> **ACTIVITY**:
A word-for-word copy of the data, pictures excluded, is what this task asks for.

(DATASET RECORDS Opens)

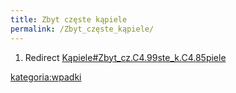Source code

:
 ```yaml
---
title: Zbyt częste kąpiele
permalink: /Zbyt_częste_kąpiele/
---
```


1.  Redirect [Kąpiele\#Zbyt_cz.C4.99ste_k.C4.85piele](/Kąpiele#Zbyt_cz.C4.99ste_k.C4.85piele "wikilink")

[kategoria:wpadki](/atopedia/kategoria:wpadki "wikilink")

(DATASET RECORDS Closes)

> **WRITTEN RESPONSE**:
Source code

:
 ```yaml
---
title: Zbyt częste kąpiele
permalink: /Zbyt_częste_kąpiele/
---
```


1.  Redirect [Kąpiele\#Zbyt_cz.C4.99ste_k.C4.85piele](/Kąpiele#Zbyt_cz.C4.99ste_k.C4.85piele "wikilink")

[kategoria:wpadki](/atopedia/kategoria:wpadki "wikilink")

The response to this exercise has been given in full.